**Exercise directions**
Every entry is to be transcribed as it stands. Images stay out.
Source data below:
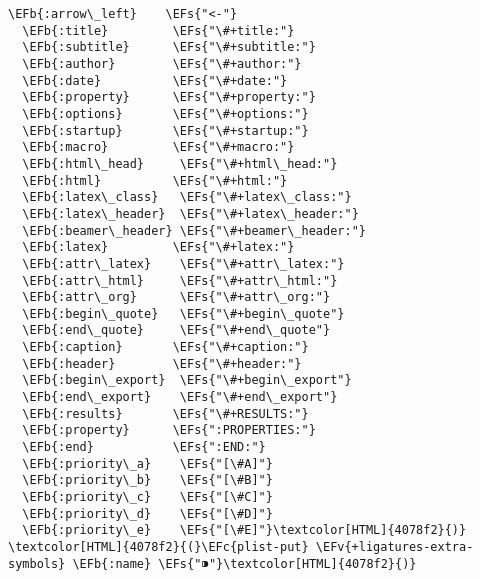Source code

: \documentclass{scrartcl}
\newcommand{\EFs}[1]{\textcolor{EFs}{#1}} %
\newcommand{\EFb}[1]{\textcolor{EFb}{#1}} %
\newcommand{\EFc}[1]{\textcolor{EFc}{#1}} %
\newcommand{\EFv}[1]{\textcolor{EFv}{#1}} %
\begin{document}
\begin{Code}
\begin{Verbatim}[]
  \EFb{:arrow\_left}    \EFs{"<-"}
  \EFb{:title}         \EFs{"\#+title:"}
  \EFb{:subtitle}      \EFs{"\#+subtitle:"}
  \EFb{:author}        \EFs{"\#+author:"}
  \EFb{:date}          \EFs{"\#+date:"}
  \EFb{:property}      \EFs{"\#+property:"}
  \EFb{:options}       \EFs{"\#+options:"}
  \EFb{:startup}       \EFs{"\#+startup:"}
  \EFb{:macro}         \EFs{"\#+macro:"}
  \EFb{:html\_head}     \EFs{"\#+html\_head:"}
  \EFb{:html}          \EFs{"\#+html:"}
  \EFb{:latex\_class}   \EFs{"\#+latex\_class:"}
  \EFb{:latex\_header}  \EFs{"\#+latex\_header:"}
  \EFb{:beamer\_header} \EFs{"\#+beamer\_header:"}
  \EFb{:latex}         \EFs{"\#+latex:"}
  \EFb{:attr\_latex}    \EFs{"\#+attr\_latex:"}
  \EFb{:attr\_html}     \EFs{"\#+attr\_html:"}
  \EFb{:attr\_org}      \EFs{"\#+attr\_org:"}
  \EFb{:begin\_quote}   \EFs{"\#+begin\_quote"}
  \EFb{:end\_quote}     \EFs{"\#+end\_quote"}
  \EFb{:caption}       \EFs{"\#+caption:"}
  \EFb{:header}        \EFs{"\#+header:"}
  \EFb{:begin\_export}  \EFs{"\#+begin\_export"}
  \EFb{:end\_export}    \EFs{"\#+end\_export"}
  \EFb{:results}       \EFs{"\#+RESULTS:"}
  \EFb{:property}      \EFs{":PROPERTIES:"}
  \EFb{:end}           \EFs{":END:"}
  \EFb{:priority\_a}    \EFs{"[\#A]"}
  \EFb{:priority\_b}    \EFs{"[\#B]"}
  \EFb{:priority\_c}    \EFs{"[\#C]"}
  \EFb{:priority\_d}    \EFs{"[\#D]"}
  \EFb{:priority\_e}    \EFs{"[\#E]"}\textcolor[HTML]{4078f2}{)}
\textcolor[HTML]{4078f2}{(}\EFc{plist-put} \EFv{+ligatures-extra-symbols} \EFb{:name} \EFs{"⁍"}\textcolor[HTML]{4078f2}{)}
\end{Verbatim}
\end{Code}
\end{document}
End of Source data.
**Exercise output**
Source code

: \documentclass{scrartcl}
\newcommand{\EFs}[1]{\textcolor{EFs}{#1}} %
\newcommand{\EFb}[1]{\textcolor{EFb}{#1}} %
\newcommand{\EFc}[1]{\textcolor{EFc}{#1}} %
\newcommand{\EFv}[1]{\textcolor{EFv}{#1}} %
\begin{document}
\begin{Code}
\begin{Verbatim}[]
  \EFb{:arrow\_left}    \EFs{"<-"}
  \EFb{:title}         \EFs{"\#+title:"}
  \EFb{:subtitle}      \EFs{"\#+subtitle:"}
  \EFb{:author}        \EFs{"\#+author:"}
  \EFb{:date}          \EFs{"\#+date:"}
  \EFb{:property}      \EFs{"\#+property:"}
  \EFb{:options}       \EFs{"\#+options:"}
  \EFb{:startup}       \EFs{"\#+startup:"}
  \EFb{:macro}         \EFs{"\#+macro:"}
  \EFb{:html\_head}     \EFs{"\#+html\_head:"}
  \EFb{:html}          \EFs{"\#+html:"}
  \EFb{:latex\_class}   \EFs{"\#+latex\_class:"}
  \EFb{:latex\_header}  \EFs{"\#+latex\_header:"}
  \EFb{:beamer\_header} \EFs{"\#+beamer\_header:"}
  \EFb{:latex}         \EFs{"\#+latex:"}
  \EFb{:attr\_latex}    \EFs{"\#+attr\_latex:"}
  \EFb{:attr\_html}     \EFs{"\#+attr\_html:"}
  \EFb{:attr\_org}      \EFs{"\#+attr\_org:"}
  \EFb{:begin\_quote}   \EFs{"\#+begin\_quote"}
  \EFb{:end\_quote}     \EFs{"\#+end\_quote"}
  \EFb{:caption}       \EFs{"\#+caption:"}
  \EFb{:header}        \EFs{"\#+header:"}
  \EFb{:begin\_export}  \EFs{"\#+begin\_export"}
  \EFb{:end\_export}    \EFs{"\#+end\_export"}
  \EFb{:results}       \EFs{"\#+RESULTS:"}
  \EFb{:property}      \EFs{":PROPERTIES:"}
  \EFb{:end}           \EFs{":END:"}
  \EFb{:priority\_a}    \EFs{"[\#A]"}
  \EFb{:priority\_b}    \EFs{"[\#B]"}
  \EFb{:priority\_c}    \EFs{"[\#C]"}
  \EFb{:priority\_d}    \EFs{"[\#D]"}
  \EFb{:priority\_e}    \EFs{"[\#E]"}\textcolor[HTML]{4078f2}{)}
\textcolor[HTML]{4078f2}{(}\EFc{plist-put} \EFv{+ligatures-extra-symbols} \EFb{:name} \EFs{"⁍"}\textcolor[HTML]{4078f2}{)}
\end{Verbatim}
\end{Code}
\end{document}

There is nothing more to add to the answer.